You are no thief, the smoke conceded, parting.
Unar climbed through the window, triumphant, to begin her descent of the swaying, bird’s nest castle.
THIRTEEN
UNAR YAWNED as Ylly tried to wake her.
“Warmed One,” the older woman said urgently, “they’ve come to question you.”
Unar swayed in her hammock, resenting Ylly’s insistent hands almost as much as she resented the sunlight shafting through the loquat trees onto her upturned face.
“Who? Who has come to question me?”
“Soldiers from Odelland. They’ve been sent to every Temple in Canopy. They say something was stolen from the king that only a Servant of a deity could have stolen. Warmed One, what have you done?”
Unar’s mood changed from sullen to satisfied at once. She sat up in her hammock, gripped the edges of it, and gave a smug little laugh.

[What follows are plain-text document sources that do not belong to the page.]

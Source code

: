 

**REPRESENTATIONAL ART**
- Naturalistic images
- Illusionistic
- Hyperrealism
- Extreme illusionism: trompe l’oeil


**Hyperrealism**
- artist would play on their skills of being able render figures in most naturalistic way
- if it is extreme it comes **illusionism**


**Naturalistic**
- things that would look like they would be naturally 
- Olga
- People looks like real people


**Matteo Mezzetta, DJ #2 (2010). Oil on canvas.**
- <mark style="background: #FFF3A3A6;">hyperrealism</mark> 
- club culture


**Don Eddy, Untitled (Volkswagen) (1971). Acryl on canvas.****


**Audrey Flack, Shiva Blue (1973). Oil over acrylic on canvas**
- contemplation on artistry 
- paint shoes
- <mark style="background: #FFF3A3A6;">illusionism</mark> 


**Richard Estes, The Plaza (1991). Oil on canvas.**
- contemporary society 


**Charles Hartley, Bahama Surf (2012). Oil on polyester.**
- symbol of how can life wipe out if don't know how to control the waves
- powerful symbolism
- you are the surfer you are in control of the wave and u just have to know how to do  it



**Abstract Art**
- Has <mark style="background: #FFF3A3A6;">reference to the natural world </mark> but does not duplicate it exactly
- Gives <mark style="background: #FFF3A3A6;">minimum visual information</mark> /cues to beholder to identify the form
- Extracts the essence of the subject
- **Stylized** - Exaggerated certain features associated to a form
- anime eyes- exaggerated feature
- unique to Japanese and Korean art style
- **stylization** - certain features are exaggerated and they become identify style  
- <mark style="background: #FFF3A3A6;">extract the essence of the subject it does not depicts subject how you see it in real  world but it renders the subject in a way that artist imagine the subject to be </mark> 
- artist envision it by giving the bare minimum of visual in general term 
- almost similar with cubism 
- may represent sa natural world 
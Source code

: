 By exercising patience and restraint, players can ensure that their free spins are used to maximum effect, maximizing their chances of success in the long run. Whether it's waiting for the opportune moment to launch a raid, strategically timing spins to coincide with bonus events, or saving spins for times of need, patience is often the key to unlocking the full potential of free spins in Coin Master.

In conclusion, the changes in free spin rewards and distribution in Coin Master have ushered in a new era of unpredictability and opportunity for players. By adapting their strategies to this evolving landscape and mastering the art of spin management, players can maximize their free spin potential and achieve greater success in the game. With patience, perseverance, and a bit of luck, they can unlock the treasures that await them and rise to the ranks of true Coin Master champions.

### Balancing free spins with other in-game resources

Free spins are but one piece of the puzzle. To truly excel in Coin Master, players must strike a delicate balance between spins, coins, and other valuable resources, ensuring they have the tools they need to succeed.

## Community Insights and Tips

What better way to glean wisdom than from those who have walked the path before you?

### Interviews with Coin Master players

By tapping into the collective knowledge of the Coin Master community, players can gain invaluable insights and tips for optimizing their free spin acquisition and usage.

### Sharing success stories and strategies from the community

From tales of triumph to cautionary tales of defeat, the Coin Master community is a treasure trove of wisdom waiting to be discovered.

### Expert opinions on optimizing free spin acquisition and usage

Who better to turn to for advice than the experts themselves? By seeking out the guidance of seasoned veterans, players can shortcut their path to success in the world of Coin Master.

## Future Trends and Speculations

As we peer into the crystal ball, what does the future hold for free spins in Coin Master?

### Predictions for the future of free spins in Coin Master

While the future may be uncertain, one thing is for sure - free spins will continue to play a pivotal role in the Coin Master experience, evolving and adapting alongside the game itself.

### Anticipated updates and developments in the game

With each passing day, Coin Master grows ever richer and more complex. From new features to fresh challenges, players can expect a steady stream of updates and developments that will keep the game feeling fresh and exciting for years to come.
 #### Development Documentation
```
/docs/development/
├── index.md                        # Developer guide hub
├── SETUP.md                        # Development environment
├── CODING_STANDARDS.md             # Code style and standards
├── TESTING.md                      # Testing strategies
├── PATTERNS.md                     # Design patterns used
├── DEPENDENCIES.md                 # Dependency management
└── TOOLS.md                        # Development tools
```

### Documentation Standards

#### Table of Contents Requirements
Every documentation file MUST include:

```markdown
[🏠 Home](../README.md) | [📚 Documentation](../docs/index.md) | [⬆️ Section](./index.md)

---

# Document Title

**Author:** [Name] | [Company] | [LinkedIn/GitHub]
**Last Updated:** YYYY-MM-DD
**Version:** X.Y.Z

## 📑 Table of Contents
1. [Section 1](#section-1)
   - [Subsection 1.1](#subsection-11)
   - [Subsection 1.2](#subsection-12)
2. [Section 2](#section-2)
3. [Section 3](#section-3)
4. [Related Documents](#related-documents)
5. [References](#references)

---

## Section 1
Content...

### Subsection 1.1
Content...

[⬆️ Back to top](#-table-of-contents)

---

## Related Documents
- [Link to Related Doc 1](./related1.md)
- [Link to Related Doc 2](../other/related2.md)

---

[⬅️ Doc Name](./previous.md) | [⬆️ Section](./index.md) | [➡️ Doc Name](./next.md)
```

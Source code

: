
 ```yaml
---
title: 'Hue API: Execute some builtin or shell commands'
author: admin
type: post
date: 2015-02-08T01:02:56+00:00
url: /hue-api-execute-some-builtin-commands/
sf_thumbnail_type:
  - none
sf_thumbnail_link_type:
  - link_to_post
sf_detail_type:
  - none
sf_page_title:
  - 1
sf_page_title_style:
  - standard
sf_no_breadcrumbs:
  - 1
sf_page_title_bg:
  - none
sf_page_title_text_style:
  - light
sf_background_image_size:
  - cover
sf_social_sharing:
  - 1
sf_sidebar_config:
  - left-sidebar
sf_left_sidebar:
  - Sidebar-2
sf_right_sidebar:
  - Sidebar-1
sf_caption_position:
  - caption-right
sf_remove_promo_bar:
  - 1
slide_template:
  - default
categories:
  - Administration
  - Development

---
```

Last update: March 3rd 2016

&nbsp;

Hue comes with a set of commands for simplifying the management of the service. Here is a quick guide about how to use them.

“Every Temple in Canopy? That king thinks he’s a cockerel, but he’s a dumpy, featherless duckling, and I’m the one who cooked him.”
Ylly’s eyes went wide and her hands covered her mouth. They were alone. In the Garden, her beloved Garden, with her magic renewed, Unar was capable of plotting the position of every man and woman within the walls. She sensed clusters of men by the Gate, heavy on the soil and the underlying tallowwood. Elsewhere, men and women who had to be Servants massed slightly apart from the younger demographic of the other Gardeners. Unar smelled the vitriol in one of the robes that brushed the earth; that one was Oos. They were attended by almost all of the slaves, who were also mostly young-smelling and trod lightly but held no magic, at the moat’s shallow ford by the Temple doors.